Sustainable Use Regulation (SUR) - A setback for the Green Deal


Sustainable Use Regulation (SUR) - A setback for the Green Deal

The European Commission (EC), under the leadership of Ursula von der Leyen, has chosen to withdraw the Sustainable Use Regulation (SUR). This marks a notable setback for the Green Deal.

Originally proposed in 2022, the regulation aimed to halve pesticide usage by 2030, with provisions for their prohibition in sensitive areas. However, due to opposition from the agricultural sector and rejection by the European Parliament, von der Leyen announced the withdrawal, citing a lack of progress

Aoife Dillon, Principal Scientist for Crop Inputs at Fera commented:The president of the European Parliament’s Environmental Committee, Pascal Canfin spoke about “revising the text to retain the parts related to alternatives to chemical pesticides by significantly accelerating authorization procedures for biocontrol products and allowing the reasoned use of precision farming tools”.

While clearly it is disappointing that pesticide reduction targets will now not be set in legislation, continued commitment to accelerating authorization procedures for biocontrol products canstill deliver significant benefits if growers have access to more affordable and effective biopesticides. Consumers and supermarkets can still choose to source fruit and vegetables grown under low inputs and organic systems, even if it takes longer for longer than we had hoped for legally binding reduction targets to become a reality.'

This decision comes in the wake of farmer protests and a backlash from certain Member States against the European Green Deal. Von der Leyen underscored the necessity for a more sustainable production model in the farming sector, which contributes over 10% to the EU's greenhouse gas emissions. Despite retracting the current proposal, she stressed the sustained importance of pesticide regulation and hinted at a more mature proposal in the future.

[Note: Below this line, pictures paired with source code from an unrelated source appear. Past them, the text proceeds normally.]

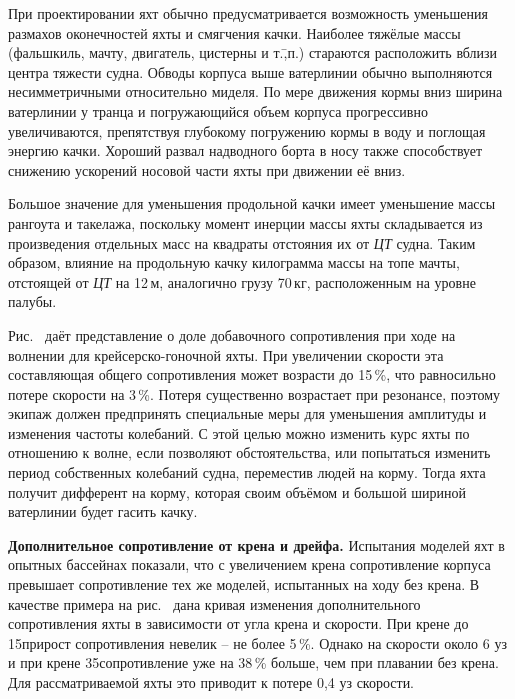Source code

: При проектировании яхт обычно предусматривается возможность уменьшения
размахов оконечностей яхты и смягчения качки. Наиболее тяжёлые массы
(фальшкиль, мачту, двигатель, цистерны и т.\=,п.) стараются
расположить вблизи центра тяжести судна. Обводы корпуса выше
ватерлинии обычно выполняются несимметричными относительно миделя. По
мере движения кормы вниз ширина ватерлинии у транца и погружающийся
объем корпуса прогрессивно увеличиваются, препятствуя глубокому
погружению кормы в воду и поглощая энергию качки. Хороший развал
надводного борта в носу также способствует снижению ускорений носовой
части яхты при движении её вниз.
 
Большое значение для уменьшения продольной качки имеет уменьшение
массы рангоута и такелажа, поскольку момент инерции массы яхты
складывается из произведения отдельных масс на квадраты отстояния их
от \textit{ЦТ} судна. Таким образом, влияние на продольную качку
килограмма массы на топе мачты, отстоящей от \textit{ЦТ} на 12\,м,
аналогично грузу 70\,кг, расположенным на уровне палубы.

Рис.~ даёт представление о доле добавочного сопротивления при
ходе на волнении для крейсерско-гоночной яхты. При увеличении скорости
эта составляющая общего сопротивления может возрасти до 15\,\%, что равносильно потере скорости на 3\,\%. Потеря
существенно возрастает при резонансе, поэтому экипаж должен
предпринять специальные меры для уменьшения амплитуды и изменения
частоты колебаний. С этой целью можно изменить курс яхты по отношению
к волне, если позволяют обстоятельства, или попытаться изменить период
собственных колебаний судна, переместив людей на корму. Тогда яхта
получит дифферент на корму, которая своим объёмом и большой шириной
ватерлинии будет гасить качку.

\textbf{Дополнительное сопротивление от крена и дрейфа.}
Испытания моделей яхт в опытных бассейнах показали, что с увеличением крена
сопротивление корпуса превышает сопротивление тех же моделей,
испытанных на ходу без крена. В качестве примера на рис.~ дана
кривая изменения дополнительного сопротивления яхты в зависимости от
угла крена и скорости. При крене до 15\gr прирост сопротивления
невелик \--- не более 5\,\%. Однако на скорости около 6 уз и при крене
35\gr сопротивление уже на 38\,\% больше, чем при плавании без
крена. Для рассматриваемой яхты это приводит к потере 0,4 уз скорости.

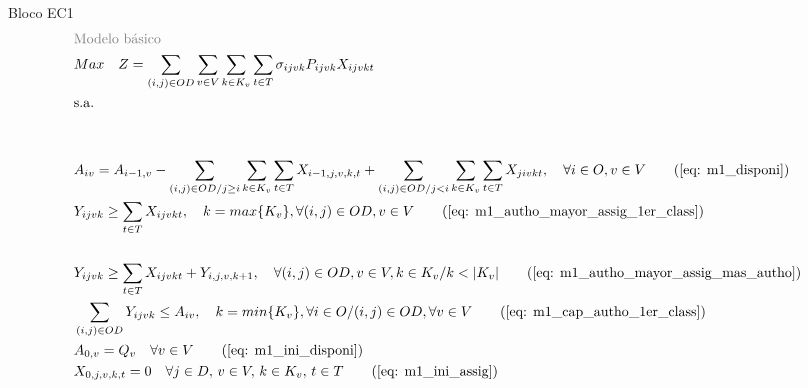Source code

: \begin{bloque1}{Bloco \hypertarget{frase:EC1}{EC1} }
\allowdisplaybreaks
\begin{align}
	 & \textcolor{gray}{\text{Modelo básico}} \notag   \\
	 & Max \quad Z = \sum_{(i,j)\in OD} \sum_{v\in V} \sum_{k\in K_v} \sum_{t\in T} \sigma_{ijvk}  P_{ijvk} X_{ijvkt}     \label{eq: fo_beha}                                                                                \\
	 & \text{s.a.}  \notag                                                                                                                                                                                                    \\
	 & \text{}  \notag \\ \notag \\
	 & A_{iv} = A_{i-1,v} - \sum_{(i,j) \in OD/j \geq i} \sum_{k\in K_v}\sum_{t\in T}X_{i-1,j,v,k,t} + \sum_{(i,j) \in OD/j<i} \sum_{k\in K_v}\sum_{t\in T}X_{jivkt}, \quad \forall i \in O, v \in V   \tag{\ref{eq: m1_disponi}} \\
	 & Y_{ijvk} \geq  \sum_{t \in T} X_{ijvkt},  \quad k = max\{K_v\}, \forall(i,j) \in OD ,v \in V     \tag{\ref{eq: m1_autho_mayor_assig_1er_class}}                                                                            \\
	 & \notag \\
	 & Y_{ijvk} \geq  \sum_{t \in T} X_{ijvkt} + Y_{i,j,v,k + 1} , \quad \forall(i,j) \in OD, v \in V, k \in K_v / k < |K_v|  \tag{\ref{eq: m1_autho_mayor_assig_mas_autho}}                                         \\
	 & \sum_{(i,j) \in OD} Y_{ijvk} \leq A_{iv}, \quad  k = min\{K_v\}, \forall i \in O / (i,j) \in OD,   \forall v \in V       \tag{\ref{eq: m1_cap_autho_1er_class}}                                                            \\
	 & A_{0,v} = Q_v \quad \forall v \in V  \tag{\ref{eq: m1_ini_disponi}}                                                                                                                                                        \\
	 & X_{0,j,v,k,t} = 0 \quad \forall j \in D,\, v \in V,\, k \in K_v,\, t \in T  \tag{\ref{eq: m1_ini_assig}}                                                                                                                   \\

\end{align}
\end{bloque1}
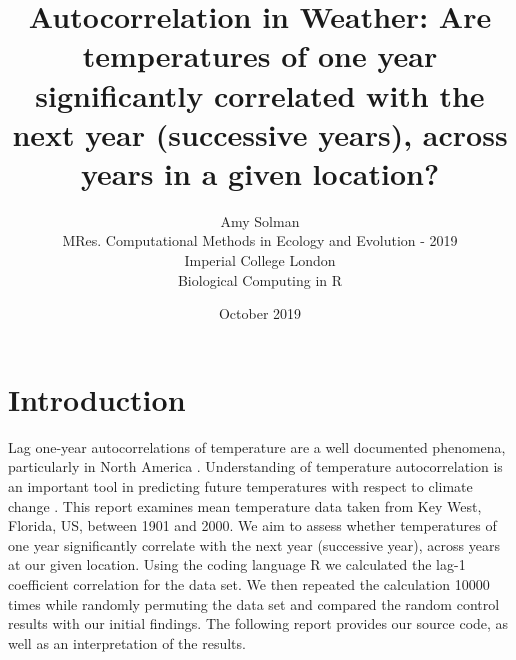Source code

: \documentclass[12pt]{article}
\title{Autocorrelation in Weather: Are temperatures of one year significantly correlated with the next year (successive years), across years in a given location?}
\author{Amy Solman \\
MRes. Computational Methods in Ecology and Evolution - 2019\\
Imperial College London\\
Biological Computing in R}
\date{October 2019}
\begin{document}
	\maketitle

\section{Introduction}
Lag one-year autocorrelations of temperature are a well documented phenomena, particularly in North America \cite{madden1977estimates}. Understanding of temperature autocorrelation is an important tool in predicting future temperatures with respect to climate change \cite{mearns1984extreme}. This report examines mean temperature data taken from Key West, Florida, US, between 1901 and 2000. We aim to assess whether temperatures of one year significantly correlate with the next year (successive year), across years at our given location. Using the coding language R we calculated the lag-1 coefficient correlation for the data set. We then repeated the calculation 10000 times while randomly permuting the data set and compared the random control results with our initial findings. The following report provides our source code, as well as an interpretation of the results.
\end{document}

The withdrawal process necessitates ratification by the College of Commissioners in the ensuing weeks. Von der Leyen assured that the pesticide regulation issue would persist on the agenda, but a new proposal would likely be the responsibility of the subsequent Commission, given the tight schedule imposed by the imminent European Parliament elections.

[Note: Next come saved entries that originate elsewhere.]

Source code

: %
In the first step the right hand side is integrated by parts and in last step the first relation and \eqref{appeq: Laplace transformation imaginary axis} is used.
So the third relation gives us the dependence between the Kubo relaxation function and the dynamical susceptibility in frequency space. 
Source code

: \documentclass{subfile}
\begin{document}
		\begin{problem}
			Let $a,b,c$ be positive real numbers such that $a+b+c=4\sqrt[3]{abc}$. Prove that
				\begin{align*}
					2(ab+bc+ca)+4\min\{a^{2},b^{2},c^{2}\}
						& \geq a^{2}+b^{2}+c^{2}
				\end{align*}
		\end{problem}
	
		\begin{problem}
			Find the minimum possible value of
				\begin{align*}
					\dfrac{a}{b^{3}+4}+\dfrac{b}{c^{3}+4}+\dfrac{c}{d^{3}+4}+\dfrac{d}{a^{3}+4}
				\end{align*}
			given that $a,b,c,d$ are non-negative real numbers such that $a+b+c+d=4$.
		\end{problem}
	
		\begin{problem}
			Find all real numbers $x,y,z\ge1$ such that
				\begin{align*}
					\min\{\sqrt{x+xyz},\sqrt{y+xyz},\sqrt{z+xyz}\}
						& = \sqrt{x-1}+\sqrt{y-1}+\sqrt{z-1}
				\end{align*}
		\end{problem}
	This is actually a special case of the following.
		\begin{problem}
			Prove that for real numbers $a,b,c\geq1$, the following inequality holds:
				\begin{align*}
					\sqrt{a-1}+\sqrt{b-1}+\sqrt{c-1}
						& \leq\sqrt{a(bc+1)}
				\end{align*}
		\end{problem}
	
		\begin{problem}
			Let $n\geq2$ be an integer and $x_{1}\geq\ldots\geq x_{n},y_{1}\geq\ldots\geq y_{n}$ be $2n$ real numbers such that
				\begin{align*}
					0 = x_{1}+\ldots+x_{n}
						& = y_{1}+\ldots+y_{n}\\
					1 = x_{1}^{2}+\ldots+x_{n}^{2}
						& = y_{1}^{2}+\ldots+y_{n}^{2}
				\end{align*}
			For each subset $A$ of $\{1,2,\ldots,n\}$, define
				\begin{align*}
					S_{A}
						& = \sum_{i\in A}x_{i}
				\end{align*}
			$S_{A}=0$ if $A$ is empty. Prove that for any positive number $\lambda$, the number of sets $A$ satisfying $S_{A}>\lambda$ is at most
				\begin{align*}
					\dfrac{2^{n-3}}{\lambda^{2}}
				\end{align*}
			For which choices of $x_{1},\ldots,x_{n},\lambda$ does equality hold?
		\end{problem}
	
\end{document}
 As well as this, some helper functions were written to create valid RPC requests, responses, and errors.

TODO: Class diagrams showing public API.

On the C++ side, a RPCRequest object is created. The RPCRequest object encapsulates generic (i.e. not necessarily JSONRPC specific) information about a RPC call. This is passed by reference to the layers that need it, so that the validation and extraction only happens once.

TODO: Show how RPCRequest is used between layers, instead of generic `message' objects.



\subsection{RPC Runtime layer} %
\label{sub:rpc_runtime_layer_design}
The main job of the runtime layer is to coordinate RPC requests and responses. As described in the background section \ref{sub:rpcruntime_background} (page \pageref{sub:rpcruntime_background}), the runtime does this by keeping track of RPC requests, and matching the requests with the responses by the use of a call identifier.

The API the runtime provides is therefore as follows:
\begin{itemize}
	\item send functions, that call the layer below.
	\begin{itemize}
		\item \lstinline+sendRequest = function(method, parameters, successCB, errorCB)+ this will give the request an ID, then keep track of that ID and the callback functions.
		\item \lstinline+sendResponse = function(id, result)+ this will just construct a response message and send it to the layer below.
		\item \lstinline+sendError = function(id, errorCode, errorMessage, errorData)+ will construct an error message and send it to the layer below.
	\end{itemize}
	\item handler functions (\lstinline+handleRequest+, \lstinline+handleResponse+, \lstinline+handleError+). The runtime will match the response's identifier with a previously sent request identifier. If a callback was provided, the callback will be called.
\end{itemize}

The demise of the Sustainable Use Regulation symbolises the conclusion of the Farm 2 Fork strategy, launched in 2020 to improve the health and sustainability of Europe's food systems. The strategy faced dilution under pressure from conservatives and lobbyists, resulting in the abandonment of the Sustainable Food System Law last year. Additionally, other agriculture-related legislations, including rules on farmed animal welfare and EU-wide nutritional food labelling, remained undelivered.

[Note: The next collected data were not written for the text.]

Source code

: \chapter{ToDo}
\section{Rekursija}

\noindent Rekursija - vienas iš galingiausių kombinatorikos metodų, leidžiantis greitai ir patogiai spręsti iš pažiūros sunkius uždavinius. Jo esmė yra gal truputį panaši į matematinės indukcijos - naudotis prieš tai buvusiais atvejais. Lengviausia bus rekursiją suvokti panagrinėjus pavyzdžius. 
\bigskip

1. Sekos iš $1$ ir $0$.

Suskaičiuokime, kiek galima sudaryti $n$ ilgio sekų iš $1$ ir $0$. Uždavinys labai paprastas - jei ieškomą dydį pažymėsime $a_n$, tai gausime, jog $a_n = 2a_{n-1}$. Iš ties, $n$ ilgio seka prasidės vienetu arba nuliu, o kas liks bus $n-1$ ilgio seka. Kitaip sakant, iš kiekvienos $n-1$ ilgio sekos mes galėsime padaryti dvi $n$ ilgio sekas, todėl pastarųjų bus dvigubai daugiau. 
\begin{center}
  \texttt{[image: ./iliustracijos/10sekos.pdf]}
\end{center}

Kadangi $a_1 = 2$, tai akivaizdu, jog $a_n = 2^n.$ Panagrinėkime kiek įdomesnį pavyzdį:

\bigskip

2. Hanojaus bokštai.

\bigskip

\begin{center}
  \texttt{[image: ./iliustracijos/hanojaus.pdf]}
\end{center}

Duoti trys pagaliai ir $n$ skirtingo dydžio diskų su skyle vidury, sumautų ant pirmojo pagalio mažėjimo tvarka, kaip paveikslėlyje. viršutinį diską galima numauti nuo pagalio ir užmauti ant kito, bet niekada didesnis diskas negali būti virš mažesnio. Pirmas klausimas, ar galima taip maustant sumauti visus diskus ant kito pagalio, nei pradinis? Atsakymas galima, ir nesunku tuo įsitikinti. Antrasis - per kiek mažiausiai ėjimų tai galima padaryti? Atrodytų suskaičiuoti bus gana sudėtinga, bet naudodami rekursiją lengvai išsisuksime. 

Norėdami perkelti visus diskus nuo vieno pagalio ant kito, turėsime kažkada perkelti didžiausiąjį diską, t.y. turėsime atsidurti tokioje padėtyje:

European Farmers and European Agri-Cooperatives (COPA-COGECA), the prominent farmers' lobby in Brussels, applauded the withdrawal, criticising the poorly designed and evaluated proposal. Belgian Prime Minister Alexander De Croo, advocating for a "pause" in environmental regulation, supported the decision, emphasising the importance of maintaining farmers' support for a sustainable future. Conversely, environmental organisations criticised the move, insisting on the necessity for legally binding reduction targets to address the hazardous effects of pesticides.